NGC 3521, Spiralgalaxie im Löwe
NGC 3521, Spiralgalaxie im Löwe, Christian Overhaus

Die dabei entstandene Aufnahme zeigt eine schöne Galaxie mit eher schwach ausgeprägten Spiralarmen, dafür aber eine sehr flockige innere Struktur. Weiter draußen außerhalb des Galaxienkörpers erkennt man das geisterhafte Halo der Galaxie. Dieses Halo besteht aus den Resten ehemaliger Zwerggalaxien, die durch die Gezeitenwirkung von NGC 3521 zerrissen und vereinnahmt wurden. Radioastronomen bestätigen die Vermutung. Sie entdeckten bei der Vermessung des Geschwindigkeitsprofils eine schalenartige Struktur. Langzeitbelichtungen bringen noch mehr zu Tage.
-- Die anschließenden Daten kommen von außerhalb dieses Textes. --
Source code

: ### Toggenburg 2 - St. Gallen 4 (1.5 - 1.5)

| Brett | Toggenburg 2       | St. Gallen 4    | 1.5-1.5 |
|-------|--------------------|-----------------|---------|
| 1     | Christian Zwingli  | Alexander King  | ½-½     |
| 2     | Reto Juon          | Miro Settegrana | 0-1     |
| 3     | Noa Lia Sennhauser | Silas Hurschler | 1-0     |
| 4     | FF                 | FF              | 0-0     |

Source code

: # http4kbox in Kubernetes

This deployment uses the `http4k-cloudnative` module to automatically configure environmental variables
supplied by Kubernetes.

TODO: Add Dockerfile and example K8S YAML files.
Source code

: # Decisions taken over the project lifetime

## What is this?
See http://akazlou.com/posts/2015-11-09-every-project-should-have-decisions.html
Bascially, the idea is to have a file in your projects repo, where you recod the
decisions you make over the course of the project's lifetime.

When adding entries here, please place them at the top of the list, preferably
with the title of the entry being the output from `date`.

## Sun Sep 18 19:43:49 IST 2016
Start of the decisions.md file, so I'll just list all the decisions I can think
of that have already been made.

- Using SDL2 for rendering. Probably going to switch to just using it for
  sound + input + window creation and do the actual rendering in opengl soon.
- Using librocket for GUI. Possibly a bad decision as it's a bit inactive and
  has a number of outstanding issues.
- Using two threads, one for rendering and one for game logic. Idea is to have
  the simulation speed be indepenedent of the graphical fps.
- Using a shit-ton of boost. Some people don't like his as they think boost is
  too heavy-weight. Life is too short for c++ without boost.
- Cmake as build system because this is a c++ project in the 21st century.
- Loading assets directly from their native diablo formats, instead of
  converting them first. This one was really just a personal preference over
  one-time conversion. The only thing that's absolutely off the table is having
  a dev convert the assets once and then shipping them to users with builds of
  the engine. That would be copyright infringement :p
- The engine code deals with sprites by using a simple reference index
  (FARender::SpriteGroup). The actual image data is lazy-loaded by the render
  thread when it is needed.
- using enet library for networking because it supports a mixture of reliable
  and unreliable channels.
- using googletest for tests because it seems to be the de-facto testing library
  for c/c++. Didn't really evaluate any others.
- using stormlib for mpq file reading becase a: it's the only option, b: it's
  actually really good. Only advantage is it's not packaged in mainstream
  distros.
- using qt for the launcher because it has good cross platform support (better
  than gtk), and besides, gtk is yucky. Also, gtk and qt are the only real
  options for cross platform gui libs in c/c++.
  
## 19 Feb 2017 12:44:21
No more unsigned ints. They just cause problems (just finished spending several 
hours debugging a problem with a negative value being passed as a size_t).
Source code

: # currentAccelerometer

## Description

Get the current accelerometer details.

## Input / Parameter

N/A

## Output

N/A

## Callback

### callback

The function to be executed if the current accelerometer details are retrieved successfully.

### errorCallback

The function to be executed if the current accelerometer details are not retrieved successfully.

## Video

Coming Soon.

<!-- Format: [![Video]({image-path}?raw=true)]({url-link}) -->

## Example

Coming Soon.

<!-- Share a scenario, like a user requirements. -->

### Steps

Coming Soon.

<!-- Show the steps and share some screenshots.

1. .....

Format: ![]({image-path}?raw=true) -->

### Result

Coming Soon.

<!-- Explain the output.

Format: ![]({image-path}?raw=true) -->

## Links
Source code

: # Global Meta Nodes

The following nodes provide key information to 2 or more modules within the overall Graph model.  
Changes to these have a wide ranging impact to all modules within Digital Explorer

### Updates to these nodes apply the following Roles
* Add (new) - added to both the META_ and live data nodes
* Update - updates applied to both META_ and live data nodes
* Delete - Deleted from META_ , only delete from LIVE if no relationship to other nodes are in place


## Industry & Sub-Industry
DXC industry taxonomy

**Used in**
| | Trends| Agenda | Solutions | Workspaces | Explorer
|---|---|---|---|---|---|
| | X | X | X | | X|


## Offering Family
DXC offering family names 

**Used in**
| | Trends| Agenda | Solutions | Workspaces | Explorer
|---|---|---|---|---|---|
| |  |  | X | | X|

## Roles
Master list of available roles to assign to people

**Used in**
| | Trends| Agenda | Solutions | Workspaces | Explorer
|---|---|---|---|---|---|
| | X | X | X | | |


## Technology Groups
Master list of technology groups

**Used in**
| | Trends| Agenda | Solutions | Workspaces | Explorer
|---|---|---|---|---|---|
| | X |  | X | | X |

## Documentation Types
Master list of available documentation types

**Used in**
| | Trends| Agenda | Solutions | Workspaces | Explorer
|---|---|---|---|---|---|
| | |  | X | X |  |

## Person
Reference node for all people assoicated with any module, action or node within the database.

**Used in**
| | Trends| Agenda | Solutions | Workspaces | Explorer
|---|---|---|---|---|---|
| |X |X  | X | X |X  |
NGC 3521, Spiralgalaxie im Löwe, Langzeitaufnahme
NGC 3521, Spiralgalaxie im Löwe, Langzeitaufnahme, Christian Overhaus

Im Nordwesten der Galaxie findet man eine deutliche Ausbeulung, die von einer ehemaligen Begleitgalaxie herrührt. Nach links hinbewegend ist ein schwacher Sternstrom dieser Galaxie zu erkennen. Sicherlich hätten noch einige Minuten zusätzlicher Belichtungszeit den Strom deutlicher hervorscheinen lassen. Erkennbar ist er aber dennoch. Der südliche Teil ist wird ebenfalls vom hellsten Teil des Halos dominiert. Rechts ist eine noch intakte Begleitgalaxie markiert. Sie ist nur 17,3 Mag hell und ist eine LSB-Galaxie, also eine "Low Surface Brightness"-Galaxie. Ihr Abstand von 18 Bogenminuten vom Zentrum von NGC 3521 wiegt sie noch in Sicherheit. Ihr wahrer Abstand dürfte aber bei 300.000 Lichtjahren liegen. Das ist die 6-fache Distanz der Magellanschen Wolken zu unserer Galaxie, also weitaus weniger als der Andromedanebel. Solche Zwerggalaxien begleiten die Spiralgalaxien und werden möglicherweise irgendwann von ihnen vereinnahmt. Es geht aber auch anders herum. Spiralgalaxien können auch neue Zwerggalaxien entstehen lassen. Diese Galaxien entstehen bei Zusammenstößen von Spiralgalaxien. Entsprechend werden sie "Tidal Dwarf Galaxies" genannt, eine deutsche Bezeichnung gibt es anscheinend noch nicht. Gezeitenzwerggalaxie vielleicht. Vom Erscheinungsbild dürften diese Zwerggalaxien an Kugelsternhaufen erinnern. Doch sind die Mitglieder sehr viel jünger. Gezeitenzwerggalaxien enthalten keine ältere Sternenpopulation, sie haben eine hohe Metallizität und es gibt keinen Hinweis auf Dunkle Materie. Diese Zwerggalaxien entstehen in den Gezeitenarmen der sich zusammenschließenden Hauptgalaxien durch starke Sternentstehung. Es sollten also sehr blaue Objekte sein.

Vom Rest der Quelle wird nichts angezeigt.